To do ▸ Please find the lines in the entries below that contain the word "Installation", and copy each one.

The data ▸
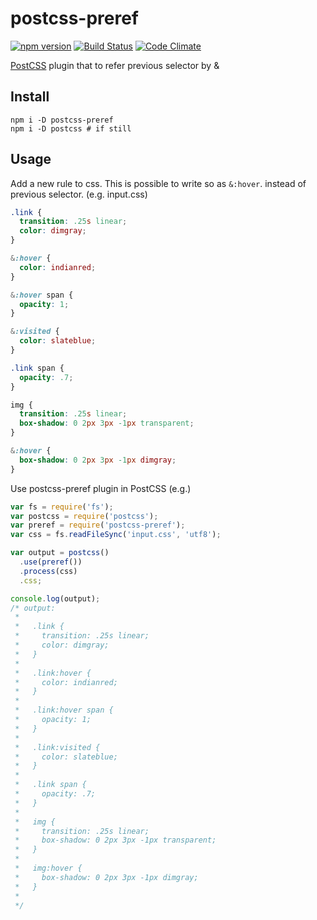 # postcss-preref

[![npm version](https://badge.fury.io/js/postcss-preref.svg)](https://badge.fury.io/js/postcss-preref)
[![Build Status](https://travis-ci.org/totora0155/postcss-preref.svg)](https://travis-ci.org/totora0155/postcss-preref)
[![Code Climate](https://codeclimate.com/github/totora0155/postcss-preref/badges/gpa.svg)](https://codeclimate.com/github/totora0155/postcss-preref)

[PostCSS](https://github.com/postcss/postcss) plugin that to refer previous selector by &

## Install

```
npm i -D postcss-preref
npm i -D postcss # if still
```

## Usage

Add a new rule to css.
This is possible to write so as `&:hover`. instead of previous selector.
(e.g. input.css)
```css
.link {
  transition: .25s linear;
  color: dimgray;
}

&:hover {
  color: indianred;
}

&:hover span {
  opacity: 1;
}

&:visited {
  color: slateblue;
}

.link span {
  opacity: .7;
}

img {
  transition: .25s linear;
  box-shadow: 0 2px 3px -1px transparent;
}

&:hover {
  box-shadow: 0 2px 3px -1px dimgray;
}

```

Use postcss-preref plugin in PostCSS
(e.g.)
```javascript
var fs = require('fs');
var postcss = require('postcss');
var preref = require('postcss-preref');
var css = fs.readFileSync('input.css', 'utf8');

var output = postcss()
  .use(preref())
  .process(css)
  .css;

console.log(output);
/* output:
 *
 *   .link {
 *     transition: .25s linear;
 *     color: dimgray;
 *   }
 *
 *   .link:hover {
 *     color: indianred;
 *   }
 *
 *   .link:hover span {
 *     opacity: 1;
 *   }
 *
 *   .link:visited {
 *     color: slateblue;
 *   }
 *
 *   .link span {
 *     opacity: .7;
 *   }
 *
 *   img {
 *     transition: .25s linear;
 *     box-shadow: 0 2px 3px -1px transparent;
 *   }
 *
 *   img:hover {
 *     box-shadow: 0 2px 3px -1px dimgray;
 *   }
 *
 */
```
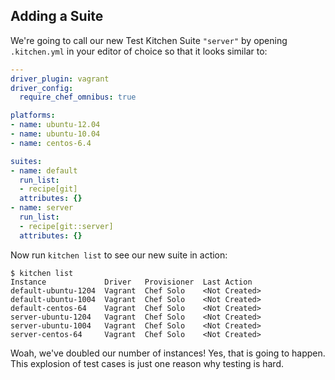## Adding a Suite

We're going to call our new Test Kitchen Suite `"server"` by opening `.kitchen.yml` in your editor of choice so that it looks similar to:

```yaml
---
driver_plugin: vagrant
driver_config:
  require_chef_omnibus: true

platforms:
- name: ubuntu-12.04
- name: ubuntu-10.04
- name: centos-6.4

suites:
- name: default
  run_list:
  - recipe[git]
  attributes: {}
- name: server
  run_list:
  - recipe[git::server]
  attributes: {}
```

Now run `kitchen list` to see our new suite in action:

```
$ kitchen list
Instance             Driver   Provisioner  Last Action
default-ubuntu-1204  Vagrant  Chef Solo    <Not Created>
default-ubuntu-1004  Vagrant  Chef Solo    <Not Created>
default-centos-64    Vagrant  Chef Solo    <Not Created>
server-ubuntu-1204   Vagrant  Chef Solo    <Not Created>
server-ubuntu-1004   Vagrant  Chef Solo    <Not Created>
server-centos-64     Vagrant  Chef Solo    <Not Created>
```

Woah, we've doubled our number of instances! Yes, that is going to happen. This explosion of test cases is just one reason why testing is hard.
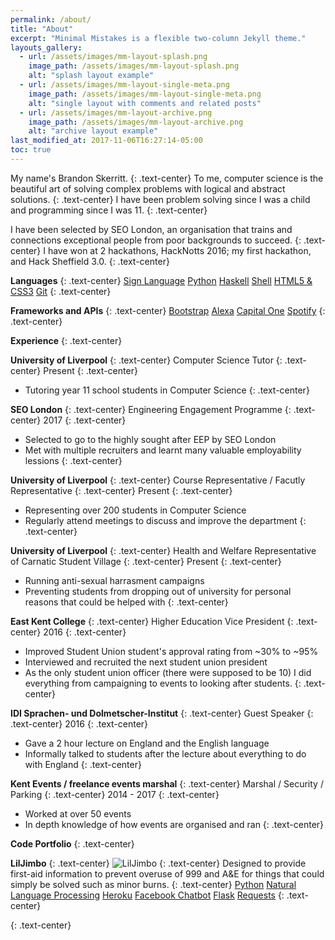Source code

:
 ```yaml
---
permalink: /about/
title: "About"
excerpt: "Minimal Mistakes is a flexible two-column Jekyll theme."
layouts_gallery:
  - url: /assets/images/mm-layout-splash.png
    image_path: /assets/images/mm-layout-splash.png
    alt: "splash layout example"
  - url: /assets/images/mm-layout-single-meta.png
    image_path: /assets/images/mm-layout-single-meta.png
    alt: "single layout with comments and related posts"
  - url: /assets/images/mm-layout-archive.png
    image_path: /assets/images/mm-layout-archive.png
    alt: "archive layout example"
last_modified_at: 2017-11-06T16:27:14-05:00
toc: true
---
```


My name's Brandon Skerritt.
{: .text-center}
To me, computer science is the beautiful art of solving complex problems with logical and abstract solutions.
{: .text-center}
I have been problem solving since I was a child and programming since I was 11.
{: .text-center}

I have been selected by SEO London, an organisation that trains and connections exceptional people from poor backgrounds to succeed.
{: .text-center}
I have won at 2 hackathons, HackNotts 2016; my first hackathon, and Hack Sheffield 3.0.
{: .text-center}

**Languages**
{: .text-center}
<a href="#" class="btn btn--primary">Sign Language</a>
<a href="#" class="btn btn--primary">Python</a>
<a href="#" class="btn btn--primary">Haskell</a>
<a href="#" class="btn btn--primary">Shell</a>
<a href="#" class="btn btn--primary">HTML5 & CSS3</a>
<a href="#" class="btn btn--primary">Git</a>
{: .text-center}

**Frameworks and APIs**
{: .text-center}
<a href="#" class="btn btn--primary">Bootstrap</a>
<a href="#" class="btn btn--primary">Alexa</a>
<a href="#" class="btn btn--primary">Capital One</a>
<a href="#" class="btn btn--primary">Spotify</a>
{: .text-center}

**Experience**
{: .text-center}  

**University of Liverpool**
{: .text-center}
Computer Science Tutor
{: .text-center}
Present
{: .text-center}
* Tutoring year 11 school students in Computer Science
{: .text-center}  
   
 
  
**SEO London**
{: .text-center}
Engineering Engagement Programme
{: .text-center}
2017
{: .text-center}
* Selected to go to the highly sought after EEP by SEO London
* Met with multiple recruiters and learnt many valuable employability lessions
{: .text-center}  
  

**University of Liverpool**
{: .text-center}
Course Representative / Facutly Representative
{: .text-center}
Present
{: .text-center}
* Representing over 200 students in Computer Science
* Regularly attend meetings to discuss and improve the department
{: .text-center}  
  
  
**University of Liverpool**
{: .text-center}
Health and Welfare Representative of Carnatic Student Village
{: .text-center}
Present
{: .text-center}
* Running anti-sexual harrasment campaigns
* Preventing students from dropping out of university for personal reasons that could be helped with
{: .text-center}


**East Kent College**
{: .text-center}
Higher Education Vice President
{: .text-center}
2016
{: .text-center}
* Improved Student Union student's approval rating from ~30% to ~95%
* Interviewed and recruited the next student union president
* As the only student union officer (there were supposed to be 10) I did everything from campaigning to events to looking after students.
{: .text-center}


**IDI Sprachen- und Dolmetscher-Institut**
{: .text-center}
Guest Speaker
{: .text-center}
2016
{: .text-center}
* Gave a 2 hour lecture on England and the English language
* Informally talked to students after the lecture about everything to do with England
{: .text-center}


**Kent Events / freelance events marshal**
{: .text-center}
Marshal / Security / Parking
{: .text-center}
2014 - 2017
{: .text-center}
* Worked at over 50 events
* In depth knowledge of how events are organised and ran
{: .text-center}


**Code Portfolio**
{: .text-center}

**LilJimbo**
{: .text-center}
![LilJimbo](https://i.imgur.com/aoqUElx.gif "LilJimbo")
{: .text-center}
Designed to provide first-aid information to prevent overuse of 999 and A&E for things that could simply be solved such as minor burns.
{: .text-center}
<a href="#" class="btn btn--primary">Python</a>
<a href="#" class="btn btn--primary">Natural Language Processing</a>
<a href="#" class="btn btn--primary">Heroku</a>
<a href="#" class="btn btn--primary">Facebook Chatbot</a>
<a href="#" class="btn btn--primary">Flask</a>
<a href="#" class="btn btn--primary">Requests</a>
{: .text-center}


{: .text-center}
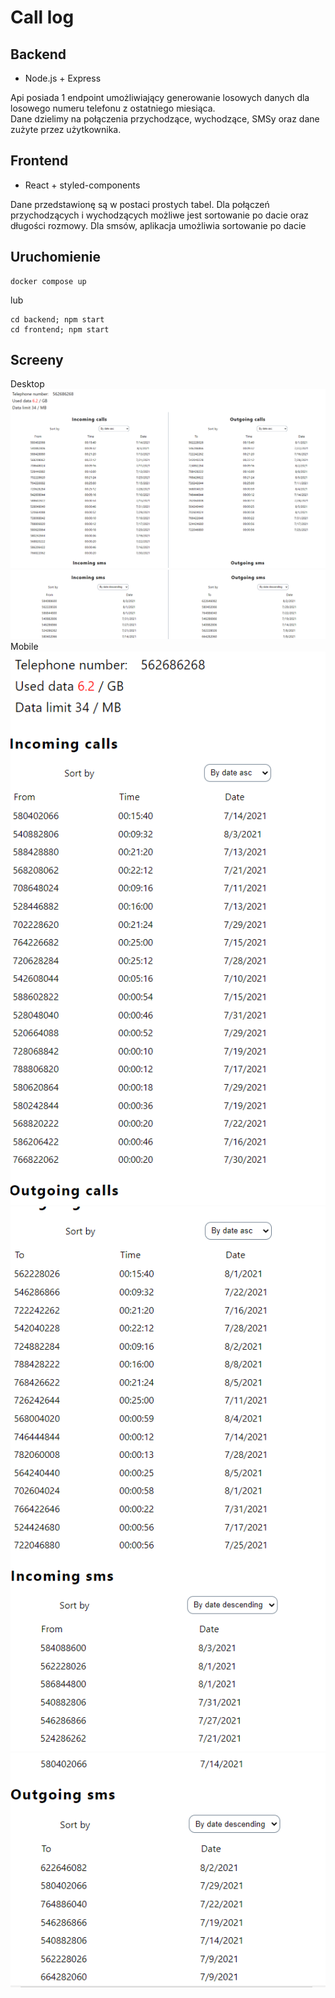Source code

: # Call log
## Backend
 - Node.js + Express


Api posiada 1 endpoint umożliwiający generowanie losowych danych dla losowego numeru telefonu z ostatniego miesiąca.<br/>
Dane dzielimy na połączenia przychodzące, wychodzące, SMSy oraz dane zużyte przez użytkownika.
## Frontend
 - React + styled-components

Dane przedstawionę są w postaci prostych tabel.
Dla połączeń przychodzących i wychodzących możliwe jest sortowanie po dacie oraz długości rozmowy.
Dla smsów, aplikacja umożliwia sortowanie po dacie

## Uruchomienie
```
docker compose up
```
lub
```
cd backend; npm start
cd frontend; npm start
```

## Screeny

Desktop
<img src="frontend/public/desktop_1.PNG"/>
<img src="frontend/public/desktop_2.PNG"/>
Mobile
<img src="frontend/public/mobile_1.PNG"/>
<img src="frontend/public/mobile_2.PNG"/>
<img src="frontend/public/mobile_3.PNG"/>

--

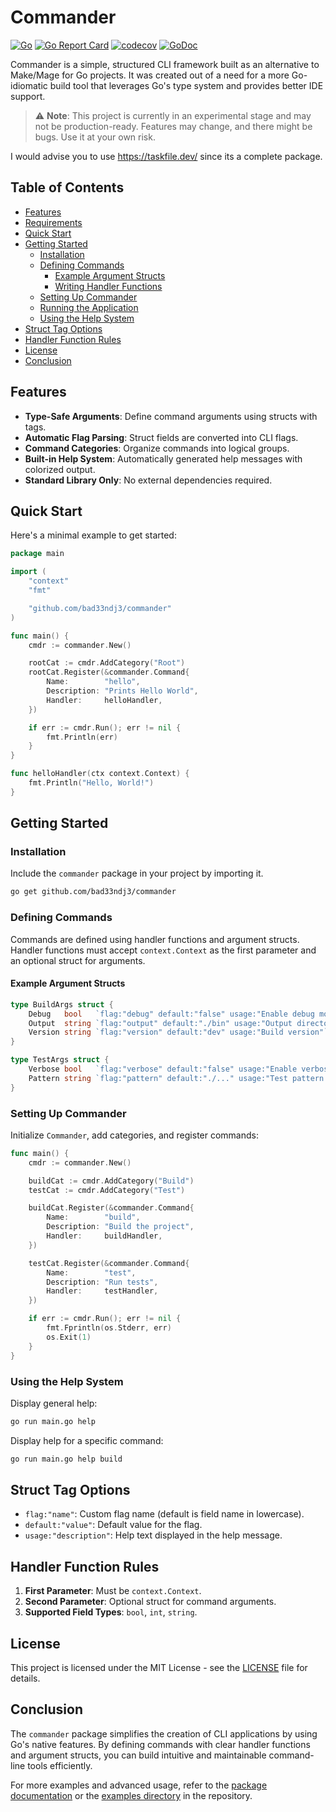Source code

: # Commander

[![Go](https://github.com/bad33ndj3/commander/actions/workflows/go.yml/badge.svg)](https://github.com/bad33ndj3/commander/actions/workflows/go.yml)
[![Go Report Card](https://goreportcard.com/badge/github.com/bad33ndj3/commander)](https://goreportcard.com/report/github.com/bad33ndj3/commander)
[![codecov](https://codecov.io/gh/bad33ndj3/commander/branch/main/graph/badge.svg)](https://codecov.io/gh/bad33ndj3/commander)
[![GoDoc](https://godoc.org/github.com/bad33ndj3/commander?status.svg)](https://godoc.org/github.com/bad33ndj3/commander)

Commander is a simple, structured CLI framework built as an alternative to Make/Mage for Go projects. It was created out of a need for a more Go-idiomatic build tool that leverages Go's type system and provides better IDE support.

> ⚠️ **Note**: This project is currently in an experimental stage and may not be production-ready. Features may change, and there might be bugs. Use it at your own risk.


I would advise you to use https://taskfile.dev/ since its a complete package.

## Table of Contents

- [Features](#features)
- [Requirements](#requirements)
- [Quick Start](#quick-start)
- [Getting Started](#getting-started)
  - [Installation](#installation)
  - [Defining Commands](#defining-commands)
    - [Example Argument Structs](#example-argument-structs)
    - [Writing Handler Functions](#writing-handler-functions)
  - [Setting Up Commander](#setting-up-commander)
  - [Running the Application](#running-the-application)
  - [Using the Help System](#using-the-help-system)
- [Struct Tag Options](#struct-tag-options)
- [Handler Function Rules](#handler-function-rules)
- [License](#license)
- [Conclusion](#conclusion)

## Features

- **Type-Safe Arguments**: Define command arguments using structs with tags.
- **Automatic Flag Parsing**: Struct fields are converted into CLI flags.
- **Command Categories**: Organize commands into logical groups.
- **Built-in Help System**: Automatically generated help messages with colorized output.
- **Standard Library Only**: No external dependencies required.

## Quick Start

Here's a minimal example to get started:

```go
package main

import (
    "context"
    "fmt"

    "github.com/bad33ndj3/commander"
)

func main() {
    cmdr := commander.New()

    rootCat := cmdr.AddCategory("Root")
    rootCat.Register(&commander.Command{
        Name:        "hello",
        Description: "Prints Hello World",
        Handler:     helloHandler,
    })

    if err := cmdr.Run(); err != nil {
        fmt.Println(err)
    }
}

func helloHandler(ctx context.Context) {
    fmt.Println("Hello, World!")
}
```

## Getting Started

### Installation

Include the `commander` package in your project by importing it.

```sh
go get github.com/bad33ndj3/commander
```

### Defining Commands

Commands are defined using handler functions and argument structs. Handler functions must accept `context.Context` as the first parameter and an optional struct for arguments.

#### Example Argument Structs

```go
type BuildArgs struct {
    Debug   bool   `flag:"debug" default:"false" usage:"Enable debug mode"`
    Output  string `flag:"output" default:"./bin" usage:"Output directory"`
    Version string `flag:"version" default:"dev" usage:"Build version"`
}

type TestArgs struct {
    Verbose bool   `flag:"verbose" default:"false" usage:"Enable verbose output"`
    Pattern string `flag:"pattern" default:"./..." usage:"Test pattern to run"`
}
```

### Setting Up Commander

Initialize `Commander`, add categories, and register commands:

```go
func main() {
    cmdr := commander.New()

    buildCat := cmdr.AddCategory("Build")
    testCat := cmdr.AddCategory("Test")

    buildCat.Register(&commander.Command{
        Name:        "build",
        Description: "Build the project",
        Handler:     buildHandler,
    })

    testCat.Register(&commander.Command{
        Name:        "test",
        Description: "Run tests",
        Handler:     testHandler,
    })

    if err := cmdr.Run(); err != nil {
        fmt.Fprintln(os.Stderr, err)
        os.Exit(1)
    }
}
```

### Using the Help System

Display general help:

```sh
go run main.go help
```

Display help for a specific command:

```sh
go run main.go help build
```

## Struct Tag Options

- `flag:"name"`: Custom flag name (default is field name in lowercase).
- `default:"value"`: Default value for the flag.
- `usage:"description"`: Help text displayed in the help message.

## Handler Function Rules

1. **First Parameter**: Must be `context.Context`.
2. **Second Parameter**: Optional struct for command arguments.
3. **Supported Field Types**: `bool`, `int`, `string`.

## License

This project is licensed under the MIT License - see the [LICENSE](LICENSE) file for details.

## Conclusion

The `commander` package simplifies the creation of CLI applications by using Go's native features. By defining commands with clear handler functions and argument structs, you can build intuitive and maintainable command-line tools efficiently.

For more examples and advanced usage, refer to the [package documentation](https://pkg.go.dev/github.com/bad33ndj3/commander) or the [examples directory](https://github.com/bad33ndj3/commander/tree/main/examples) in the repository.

Problem solution ▸
  - [Installation](#installation)
### Installation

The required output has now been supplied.